Phase function observations and models for Bennu. Over-plotted are the model fits to the new data: a Lommel-Seeliger model and a revised H,G12 model. The ground-based measurements are published in18. We originally converted the ground-based measurements to the v-band magnitude scale, plotted with 1-sigma photometric error bars. The 1-sigma photometric error bars for OCAMS data are less than or equal to the size of the data points. Inset, upper right: The OSIRIS-REx measurements at low phase angles (0 to 12 degrees). We plot this subset of the data to illustrate the small opposition effect present for asteroid Bennu. The small opposition effect is consistent with what we would expect for low-albedo, carbonaceous bodies. The red line is the linear fit to observations made at less than 7.5 degrees phase angle. The blue line is the linear fit to all OSIRIS-REx data points at greater than 7.5 degrees phase angle. Source data are provided in Supplementary Tables 2 and 3

The disk-integrated Lommel-Seeliger model yields a geometric albedo of 0.044 ± 0.002 and Bond albedo of 0.0170. The H,G12 model found an Hv of 20.41 ± 0.02. This compares well with the best pre-encounter Hv value of \(20.56\frac{{ + 0.05}}{{ - 0.15}}\)18. The ground-based photometry did not include observations at phase angles less than 15 degrees phase angle but did extend up to 100 degrees phase angle. The good agreement between the ground-based and OSIRIS-REx photometric results highlights the importance of supporting ground-based asteroid observations at multiple observing geometries.

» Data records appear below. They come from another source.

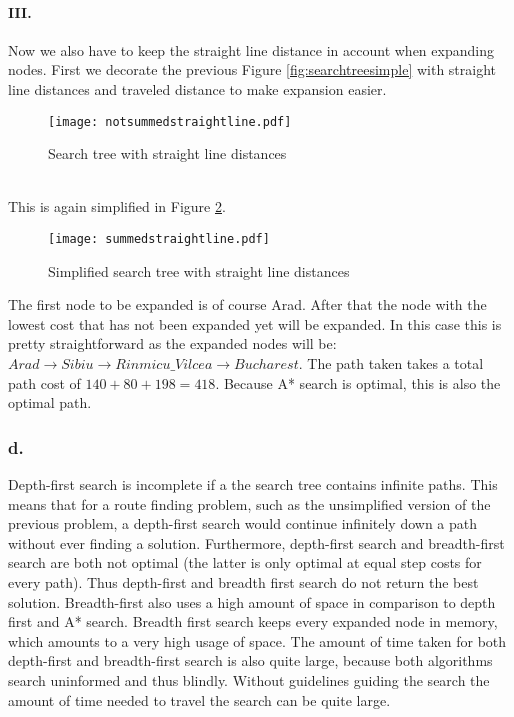 \documentclass[a4paper]{article}
\begin{document}
\paragraph*{III.}
Now we also have to keep the straight line distance in account when expanding nodes. First we decorate the previous Figure \ref{fig:searchtreesimple} with straight line distances and traveled distance to make expansion easier. \\
\begin{figure}[htp]
\centering
\texttt{[image: notsummedstraightline.pdf]}\\
\caption{Search tree with straight line distances}\label{fig:searchtree2}
\end{figure}\\
This is again simplified in Figure \ref{fig:searchtree2simple}.
\begin{figure}[htp]
\centering
\texttt{[image: summedstraightline.pdf]}\\
\caption{Simplified search tree with straight line distances}\label{fig:searchtree2simple}
\end{figure}
The first node to be expanded is of course Arad. After that the node with the lowest cost that has not been expanded yet will be expanded. In this case this is pretty straightforward as the expanded nodes will be: $Arad \rightarrow Sibiu \rightarrow Rinmicu\_Vilcea \rightarrow Bucharest$. The path taken takes a total path cost of $140 + 80 + 198 = 418$. Because A* search is optimal, this is also the optimal path. 

\subsubsection*{d.}
Depth-first search is incomplete if a the search tree contains infinite paths. This means that for a route finding problem, such as the unsimplified version of the previous problem, a depth-first search would continue infinitely down a path without ever finding a solution. Furthermore, depth-first search and breadth-first search are both not optimal (the latter is only optimal at equal step costs for every path). Thus depth-first and breadth first search do not return the best solution. Breadth-first also uses a high amount of space in comparison to depth first and A* search. Breadth first search keeps every expanded node in memory, which amounts to a very high usage of space. The amount of time taken for both depth-first and breadth-first search is also quite large, because both algorithms search uninformed and thus blindly. Without guidelines guiding the search the amount of time needed to travel the search can be quite large.
\end{document}
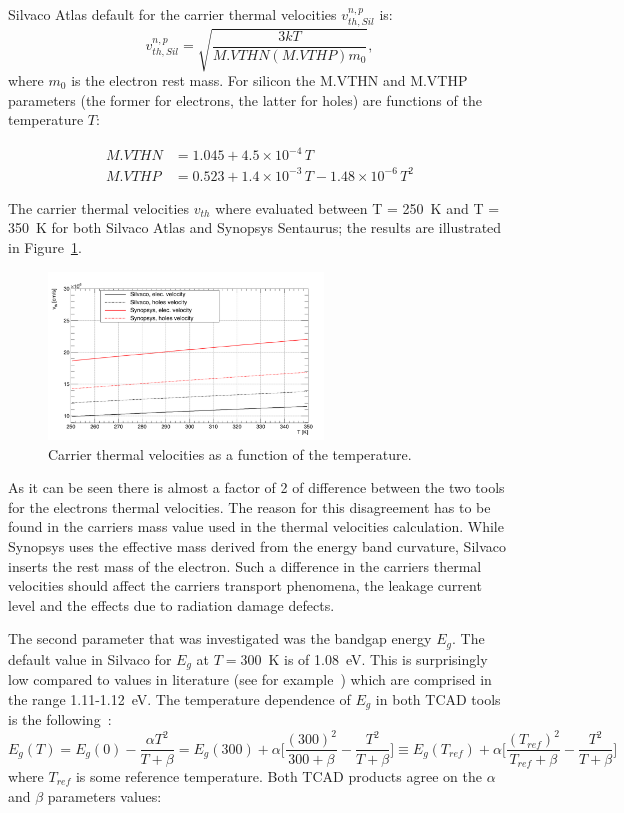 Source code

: \noindent Silvaco Atlas default for the carrier thermal velocities $v_{th,Sil}^{n,p}$ is:
\begin{equation}
v_{th,Sil}^{n,p} = \sqrt{\dfrac{3kT}{M.VTHN(M.VTHP)m_0}},
\label{eq:SilThVel}
\end{equation}
where $m_0$ is the electron rest mass. 
For silicon the M.VTHN and M.VTHP parameters (the former for electrons, the latter for holes) 
 are functions of the temperature $T$:

\begin{align}
M.VTHN & = 1.045 + 4.5\times10^{-4}\,T\\
M.VTHP & =    0.523 + 1.4 \times10^{-3}\,T -1.48\times10^{-6}\,T^2
\end{align}

The carrier thermal velocities $v_{th}$ where evaluated between T = 250~K and T = 350~K for both 
Silvaco Atlas and Synopsys Sentaurus; 
the results 
are illustrated in Figure~\ref{fig:vtherm}.

\begin{figure}[!htbp]
\centering
\includegraphics[width=0.65\textwidth]{vtherm}
\caption{\label{fig:vtherm}Carrier thermal velocities as a function of the temperature.}
\end{figure}
\noindent As it can be seen there is almost a factor of 2 of difference between the two tools for the electrons 
thermal velocities. The reason for this disagreement has to be found in the carriers  mass value
used in the thermal velocities calculation. While Synopsys uses the effective  mass derived 
from the energy band curvature, Silvaco inserts the rest mass of the electron. 
Such a difference in the  carriers thermal velocities should affect the carriers transport phenomena, 
the leakage current level and the effects due to radiation damage defects. 
 
 The second parameter that was investigated was the bandgap energy $E_g$. The default value in 
 Silvaco for $E_g$ at $T=$300~K is of 1.08~eV. This is surprisingly low compared to values in literature 
 (see for example~\cite{Lutz:411172,Sze1981,Wang1989,Shockley}) which are comprised 
 in the range 1.11-1.12~eV.
The temperature dependence of $E_g$ in both TCAD tools is the following~\cite{Sze1981}:
\begin{equation}
E_g(T)=E_g(0) -\dfrac{\alpha T^2}{T+\beta}=E_g(300)+\alpha\Bigg[ \dfrac{(300)^2}{300+\beta}-\dfrac{T^2}{T+\beta}  \Bigg] \equiv E_g(T_{ref})+\alpha\Bigg[ \dfrac{(T_{ref})^2}{T_{ref}+\beta}-\dfrac{T^2}{T+\beta}  \Bigg] 
\label{eq:EgT}
\end{equation}
where $T_{ref}$ is some reference temperature.
Both TCAD products agree on the $\alpha$ and $\beta$ parameters values:

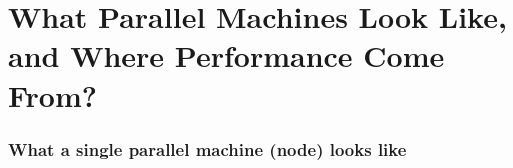 \documentclass[12pt,dvipdfmx]{beamer}
\begin{document}
\section{What Parallel Machines Look Like, and Where Performance Come From?}

\begin{frame}
\frametitle{What a single parallel machine (node) looks like}
\begin{columns}
\begin{column}{0.4\textwidth}
\begin{center}
%

\end{center}
\end{column}
\end{columns}
\end{frame}
\end{document}
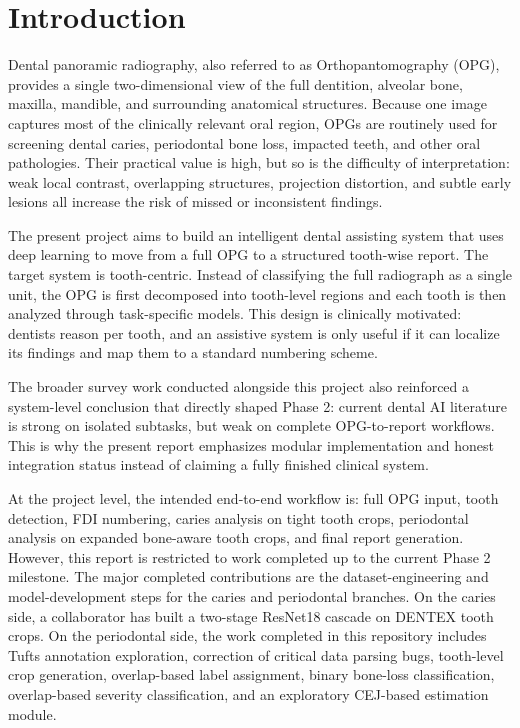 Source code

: 
\chapter{Introduction}
\label{ch:introduction}

Dental panoramic radiography, also referred to as Orthopantomography (OPG),
provides a single two-dimensional view of the full dentition, alveolar bone,
maxilla, mandible, and surrounding anatomical structures. Because one image
captures most of the clinically relevant oral region, OPGs are routinely used
for screening dental caries, periodontal bone loss, impacted teeth, and other
oral pathologies. Their practical value is high, but so is the difficulty of
interpretation: weak local contrast, overlapping structures, projection
distortion, and subtle early lesions all increase the risk of missed or
inconsistent findings.

The present project aims to build an intelligent dental assisting system that
uses deep learning to move from a full OPG to a structured tooth-wise report.
The target system is tooth-centric. Instead of classifying the full radiograph
as a single unit, the OPG is first decomposed into tooth-level regions and each
tooth is then analyzed through task-specific models. This design is clinically
motivated: dentists reason per tooth, and an assistive system is only useful if
it can localize its findings and map them to a standard numbering scheme.

The broader survey work conducted alongside this project also reinforced a
system-level conclusion that directly shaped Phase 2: current dental AI
literature is strong on isolated subtasks, but weak on complete OPG-to-report
workflows. This is why the present report emphasizes modular implementation and
honest integration status instead of claiming a fully finished clinical system.

At the project level, the intended end-to-end workflow is: full OPG input,
tooth detection, FDI numbering, caries analysis on tight tooth crops,
periodontal analysis on expanded bone-aware tooth crops, and final report
generation. However, this report is restricted to work completed up to the
current Phase 2 milestone. The major completed contributions are the
dataset-engineering and model-development steps for the caries and periodontal
branches. On the caries side, a collaborator has built a two-stage ResNet18
cascade on DENTEX tooth crops. On the periodontal side, the work completed in
this repository includes Tufts annotation exploration, correction of critical
data parsing bugs, tooth-level crop generation, overlap-based label assignment,
binary bone-loss classification, overlap-based severity classification, and an
exploratory CEJ-based estimation module.

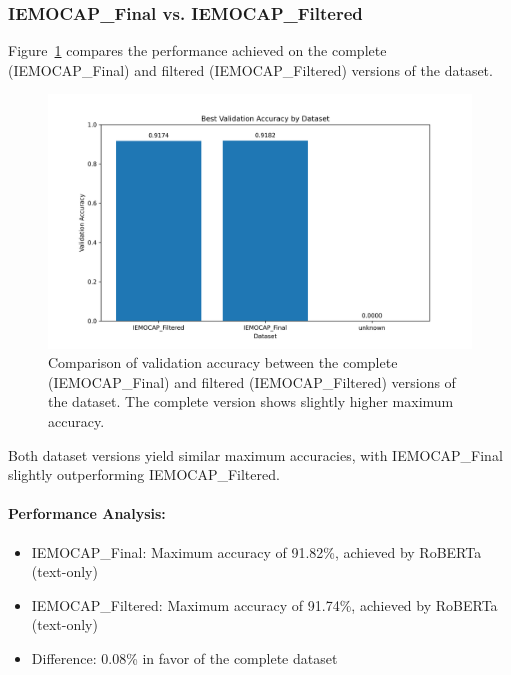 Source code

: \documentclass[12pt]{article}
\begin{document}
\subsubsection{IEMOCAP\_Final vs. IEMOCAP\_Filtered}
Figure~\ref{fig:dataset_comparison} compares the performance achieved on the complete (IEMOCAP\_Final) and filtered (IEMOCAP\_Filtered) versions of the dataset.

\begin{figure}[h]
    \centering
    \includegraphics[width=0.9\linewidth]{Figures/dataset_comparison.png}
    \caption{Comparison of validation accuracy between the complete (IEMOCAP\_Final) and filtered (IEMOCAP\_Filtered) versions of the dataset. The complete version shows slightly higher maximum accuracy.}
    \label{fig:dataset_comparison}
\end{figure}

Both dataset versions yield similar maximum accuracies, with IEMOCAP\_Final slightly outperforming IEMOCAP\_Filtered.

\paragraph{Performance Analysis:}
\begin{itemize}
    \item IEMOCAP\_Final: Maximum accuracy of 91.82\%, achieved by RoBERTa (text-only)
    \item IEMOCAP\_Filtered: Maximum accuracy of 91.74\%, achieved by RoBERTa (text-only)
    \item Difference: 0.08\% in favor of the complete dataset
\end{itemize}
\end{document}

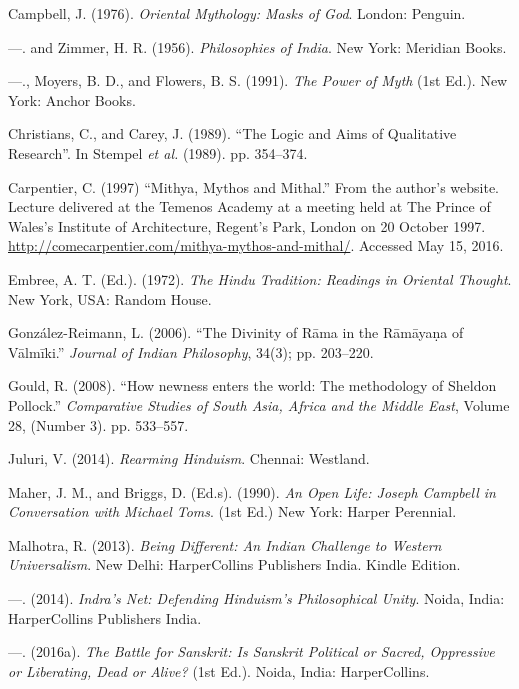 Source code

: \begin{thebibliography}{99}
 Campbell, J. (1976). \textit{Oriental Mythology: Masks of God}. London: Penguin.

  —. and Zimmer, H. R. (1956). \textit{Philosophies of India}. New York: Meridian Books.

  —., Moyers, B. D., and Flowers, B. S. (1991). \textit{The Power of Myth} (1st Ed.). New York: Anchor Books.

  Christians, C., and Carey, J. (1989). “The Logic and Aims of Qualitative Research”. In Stempel \textit{et al.} (1989). pp. 354--374.

  Carpentier, C. (1997) “Mithya, Mythos and Mithal.” From the author’s website. Lecture delivered at the Temenos Academy at a meeting held at The Prince of Wales's Institute of Architecture, Regent's Park, London on 20 October 1997. \url{http://comecarpentier.com/mithya-mythos-and-mithal/}. Accessed May 15, 2016.

  Embree, A. T. (Ed.). (1972). \textit{The Hindu Tradition: Readings in Oriental Thought}. New York, USA: Random House.

  González-Reimann, L. (2006). “The Divinity of Rāma in the Rāmāyaṇa of Vālmīki.” \textit{Journal of Indian Philosophy}, 34(3); pp. 203--220.

  Gould, R. (2008). “How newness enters the world: The methodology of Sheldon Pollock.” \textit{Comparative Studies of South Asia, Africa and the Middle East}, Volume 28, (Number 3). pp. 533--557.

  Juluri, V. (2014). \textit{Rearming Hinduism}. Chennai: Westland.

  Maher, J. M., and Briggs, D. (Ed.s). (1990). \textit{An Open Life: Joseph Campbell in Conversation with Michael Toms}. (1st Ed.) New York: Harper Perennial.

  Malhotra, R. (2013). \textit{Being Different: An Indian Challenge to Western Universalism}. New Delhi: HarperCollins Publishers India. Kindle Edition.

  —. (2014). \textit{Indra’s Net: Defending Hinduism’s Philosophical Unity}. Noida, India: HarperCollins Publishers India.

  —. (2016a). \textit{The Battle for Sanskrit: Is Sanskrit Political or Sacred, Oppressive or Liberating, Dead or Alive?} (1st Ed.). Noida, India: HarperCollins.


\end{thebibliography}
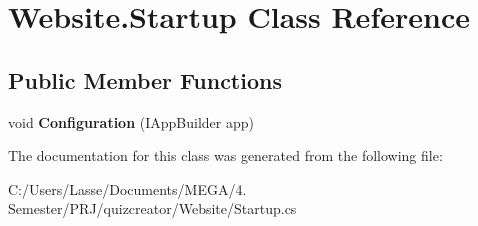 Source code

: \hypertarget{class_website_1_1_startup}{}\section{Website.\+Startup Class Reference}
\label{class_website_1_1_startup}
\subsection*{Public Member Functions}
\begin{DoxyCompactItemize}
\item 
\hypertarget{class_website_1_1_startup_a510c252a0bbe1235011e5f4fab7393b2}{}void {\bfseries Configuration} (I\+App\+Builder app)\label{class_website_1_1_startup_a510c252a0bbe1235011e5f4fab7393b2}

\end{DoxyCompactItemize}


The documentation for this class was generated from the following file\+:\begin{DoxyCompactItemize}
\item 
C\+:/\+Users/\+Lasse/\+Documents/\+M\+E\+G\+A/4. Semester/\+P\+R\+J/quizcreator/\+Website/Startup.\+cs\end{DoxyCompactItemize}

Comparing the magnitude derived from the linear fit (i.e. excluding the opposition effect) with the absolute magnitude from the revised H,G12 model, we found a magnitude increase (Δm) of 0.20 mag that could be related to the opposition effect (Fig. 3, inset). The parameters of Bennu’s opposition effect are consistent with the values reported in the literature for about 40% of low-albedo asteroids with average opposition effect amplitudes of 0.16 ± 0.05 mag and starting phase angles of 6 to 7 degrees32,33.

Rotation state

We had extensive knowledge of the rotation state of Bennu from our pre-encounter astronomical campaign3,17,18 when lightcurve observations yielded a synodic rotation period of 4.2905 ± 0.0065 h18. The observed low amplitude and trimodal (three maxima and three minima) lightcurve was consistent with the rotation of a nearly spherical body observed at high phase angles. We used the best-fit shape and pole position for Bennu from a combination of radar images and lightcurve data17. The sidereal rotation period determined from the lightcurve and radar data was 4.29746 ± 0.002 h. Bennu’s obliquity was determined to be 178 ± 4 degrees with the rotation pole at (87, –65) ± 4 degrees (J2000 equatorial coordinates)17. From ground-based and Hubble Space Telescope observations in 1999, 2005, and 2012, an increase was detected in the rotation rate of Bennu of 2.64 ± 1.05 × 10–6 degrees day–2, possibly due to YORP thermal torques34.

For the present study, we measured Bennu’s rotation rate by obtaining a series of asteroid light curves using the OCAMS MapCam instrument with the b′, v, w, and x spectral filters (centered at 470, 550, 770, and 860 nm wavelengths, respectively)1. The OSIRIS-REx lightcurves have a different shape than the ground-based lightcurves, with four peaks instead of three, due to the Approach phase data being taken at much lower solar phase angle (4 to 18 degrees) than any of the earlier telescopic data (60 to 71 degrees).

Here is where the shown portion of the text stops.